WORK ITEM:
The output has to be the full set of records, reproduced exactly, minus any picture.

PROVIDED INFORMATION:
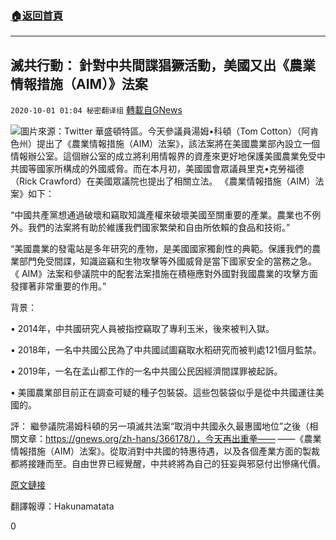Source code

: ###  [:house:返回首頁](https://github.com/ourhimalayas/txt)
---

## 滅共行動： 針對中共間諜猖獗活動，美國又出《農業情報措施（AIM）》法案
`2020-10-01 01:04 秘密翻译组` [轉載自GNews](https://gnews.org/zh-hant/394169/)

![]()![](https://s3.amazonaws.com/gnews-media-offload/wp-content/uploads/2020/10/01001705/1.png)圖片來源：Twitter
華盛頓特區。今天參議員湯姆•科頓（Tom Cotton）（阿肯色州）提出了《農業情報措施（AIM）法案》，該法案將在美國農業部內設立一個情報辦公室。這個辦公室的成立將利用情報界的資產來更好地保護美國農業免受中共國等國家所構成的外國威脅。而在本月初，美國國會眾議員里克•克勞福德（Rick Crawford）在美國眾議院也提出了相關立法。 《農業情報措施（AIM）法案》如下：

“中國共產黨想通過破壞和竊取知識產權來破壞美國至關重要的產業。農業也不例外。我們的法案將有助於維護我們國家繁榮和自由所依賴的食品和技術。”

“美國農業的發電站是多年研究的產物，是美國國家獨創性的典範。保護我們的農業部門免受間諜，知識盜竊和生物攻擊等外國威脅是當下國家安全的當務之急。 《 AIM》法案和參議院中的配套法案措施在積極應對外國對我國農業的攻擊方面發揮著非常重要的作用。”

背景：

• 2014年，中共國研究人員被指控竊取了專利玉米，後來被判入獄。

• 2018年，一名中共國公民為了中共國試圖竊取水稻研究而被判處121個月監禁。

• 2019年，一名在孟山都工作的一名中共國公民因經濟間諜罪被起訴。

• 美國農業部目前正在調查可疑的種子包裝袋。這些包裝袋似乎是從中共國運往美國的。

評： 繼參議院湯姆科頓的另一項滅共法案“取消中共國永久最惠國地位”之後（相關文章：https://gnews.org/zh-hans/366178/），今天再出重拳—— ——《農業情報措施（AIM）法案》。從取消對中共國的特惠待遇，以及各個產業方面的製裁都將接踵而至。自由世界已經覺醒，中共終將為自己的狂妄與邪惡付出慘痛代價。

[原文鏈接](https://www.cotton.senate.gov/?p=press_release&amp;id=1431)

翻譯報導：Hakunamatata

0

ANSWER SECTION:
Source code

: ###  [:house:返回首頁](https://github.com/ourhimalayas/txt)
---

## 滅共行動： 針對中共間諜猖獗活動，美國又出《農業情報措施（AIM）》法案
`2020-10-01 01:04 秘密翻译组` [轉載自GNews](https://gnews.org/zh-hant/394169/)

![]()![](https://s3.amazonaws.com/gnews-media-offload/wp-content/uploads/2020/10/01001705/1.png)圖片來源：Twitter
華盛頓特區。今天參議員湯姆•科頓（Tom Cotton）（阿肯色州）提出了《農業情報措施（AIM）法案》，該法案將在美國農業部內設立一個情報辦公室。這個辦公室的成立將利用情報界的資產來更好地保護美國農業免受中共國等國家所構成的外國威脅。而在本月初，美國國會眾議員里克•克勞福德（Rick Crawford）在美國眾議院也提出了相關立法。 《農業情報措施（AIM）法案》如下：

“中國共產黨想通過破壞和竊取知識產權來破壞美國至關重要的產業。農業也不例外。我們的法案將有助於維護我們國家繁榮和自由所依賴的食品和技術。”

“美國農業的發電站是多年研究的產物，是美國國家獨創性的典範。保護我們的農業部門免受間諜，知識盜竊和生物攻擊等外國威脅是當下國家安全的當務之急。 《 AIM》法案和參議院中的配套法案措施在積極應對外國對我國農業的攻擊方面發揮著非常重要的作用。”

背景：

• 2014年，中共國研究人員被指控竊取了專利玉米，後來被判入獄。

• 2018年，一名中共國公民為了中共國試圖竊取水稻研究而被判處121個月監禁。

• 2019年，一名在孟山都工作的一名中共國公民因經濟間諜罪被起訴。

• 美國農業部目前正在調查可疑的種子包裝袋。這些包裝袋似乎是從中共國運往美國的。

評： 繼參議院湯姆科頓的另一項滅共法案“取消中共國永久最惠國地位”之後（相關文章：https://gnews.org/zh-hans/366178/），今天再出重拳—— ——《農業情報措施（AIM）法案》。從取消對中共國的特惠待遇，以及各個產業方面的製裁都將接踵而至。自由世界已經覺醒，中共終將為自己的狂妄與邪惡付出慘痛代價。

[原文鏈接](https://www.cotton.senate.gov/?p=press_release&amp;id=1431)

翻譯報導：Hakunamatata

0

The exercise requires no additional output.